Last night I cracked, sometimes it just becomes too much and it spills over no matter how strong I want or hope to be. Ryan had my back. I'll hold you, you cry. I will hold you up. I am so grateful to share my life with someone who no matter how painful the moment or how hard life gets will always have my back. Someone who loves Caden like I do, who understands my point of view as a mother because he choses to see life not only through his own eyes but my eyes as well. I am so thankful that our lives are extensions of each other and that we continue to grow stronger with each other. That our foundation has not become cracked or damaged but stronger through everything that life has brought our way.

Swallowing my pride

This is my lame attempt at "getting stuff out there". I never, ever thought that I would blog. Thought I had nothing to say. I have so much. I just never thought that I would allow myself to open up my life this way. I am such a private and yet public person, it is such an enigma. 

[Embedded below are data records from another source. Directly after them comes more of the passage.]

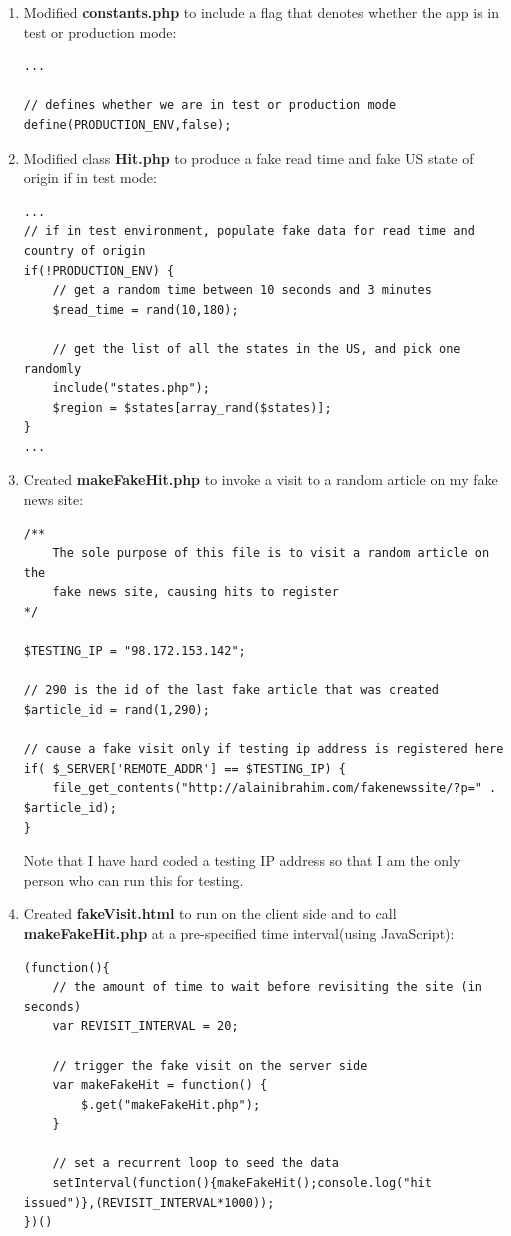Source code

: \documentclass[12pt]{article}
\begin{document}
\begin{enumerate}
\item{Modified \textbf{constants.php} to include a flag that denotes whether the app is in test or production mode:}
\begin{lstlisting}[basicstyle=\scriptsize]
...

// defines whether we are in test or production mode
define(PRODUCTION_ENV,false);
\end{lstlisting}

\item{Modified class \textbf{Hit.php} to produce a fake read time and fake US state of origin if in test mode:}
\begin{lstlisting}[basicstyle=\scriptsize]
...
// if in test environment, populate fake data for read time and country of origin
if(!PRODUCTION_ENV) {
	// get a random time between 10 seconds and 3 minutes
	$read_time = rand(10,180);
	
	// get the list of all the states in the US, and pick one randomly
	include("states.php");
	$region = $states[array_rand($states)];
}
...
\end{lstlisting}
\item{Created \textbf{makeFakeHit.php} to invoke a visit to a random article on my fake news site:}
\begin{lstlisting}[basicstyle=\scriptsize]
/**
	The sole purpose of this file is to visit a random article on the 
	fake news site, causing hits to register
*/

$TESTING_IP = "98.172.153.142";

// 290 is the id of the last fake article that was created
$article_id = rand(1,290);

// cause a fake visit only if testing ip address is registered here
if( $_SERVER['REMOTE_ADDR'] == $TESTING_IP) {
	file_get_contents("http://alainibrahim.com/fakenewssite/?p=" . $article_id);
}
\end{lstlisting}
Note that I have hard coded a testing IP address so that I am the only person who can run this for testing.
\item{Created \textbf{fakeVisit.html} to run on the client side and to call \textbf{makeFakeHit.php} at a pre-specified time interval(using JavaScript):}
\begin{lstlisting}[basicstyle=\scriptsize]
(function(){
	// the amount of time to wait before revisiting the site (in seconds)
	var REVISIT_INTERVAL = 20;

	// trigger the fake visit on the server side
	var makeFakeHit = function() {
		$.get("makeFakeHit.php");
	}
	
	// set a recurrent loop to seed the data
	setInterval(function(){makeFakeHit();console.log("hit issued")},(REVISIT_INTERVAL*1000));
})()
\end{lstlisting}
\end{enumerate}
\end{document}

Lately it has become my mission to tell my son's story, this blog is part of that mission. It is my "start". My jumping off point. It may become my refuge,  it may become my resentment. I do not know, all I know is I need to write about his life. 

Caden has Autism. As my friend Bev once said, "wow that's a 25 dollar word". It is still hard to see his name next to that title. Oddly enough Autism is something I have always feared that my children would have. I don't know why, just is something that I never thought I could handle. Somedays I don't know if I can. Somedays I think "Oh... this is what the end of my rope looks like... good to know." Somedays I wonder if God got me mixed up with someone else. Or if He thought "you don't think you can handle that? I'll show you what you are capable of." Most days are normal, whatever that means around here. Our normal is not most normals but that is okay. I am good with that. I can handle that. 

Tomorrow is Autism awareness day. I plan on writing about our family. Allowing people a glimpse of our lives. My hope is that this will help people become aware. Aware of one families struggle, learning, hope, joy, growth and no matter what we are in this together.